▸ Required work:
Report each line of the listing below that holds "sugar".

▸ Study material:
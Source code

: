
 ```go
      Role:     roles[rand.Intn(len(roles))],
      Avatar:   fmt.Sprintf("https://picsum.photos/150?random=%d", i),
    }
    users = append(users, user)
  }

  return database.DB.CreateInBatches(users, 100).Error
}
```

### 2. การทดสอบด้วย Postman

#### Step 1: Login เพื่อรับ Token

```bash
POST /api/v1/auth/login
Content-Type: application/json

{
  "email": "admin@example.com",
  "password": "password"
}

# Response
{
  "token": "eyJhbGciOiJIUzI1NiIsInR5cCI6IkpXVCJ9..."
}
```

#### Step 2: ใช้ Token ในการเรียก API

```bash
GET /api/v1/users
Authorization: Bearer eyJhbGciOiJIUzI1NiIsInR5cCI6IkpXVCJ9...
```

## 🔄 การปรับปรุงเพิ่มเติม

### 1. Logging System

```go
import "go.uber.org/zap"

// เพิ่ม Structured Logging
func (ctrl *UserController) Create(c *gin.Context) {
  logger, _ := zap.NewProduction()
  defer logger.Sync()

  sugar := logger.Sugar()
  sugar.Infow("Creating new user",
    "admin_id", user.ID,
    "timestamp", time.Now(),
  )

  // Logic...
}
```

▸ Written answer:
  sugar := logger.Sugar()
  sugar.Infow("Creating new user",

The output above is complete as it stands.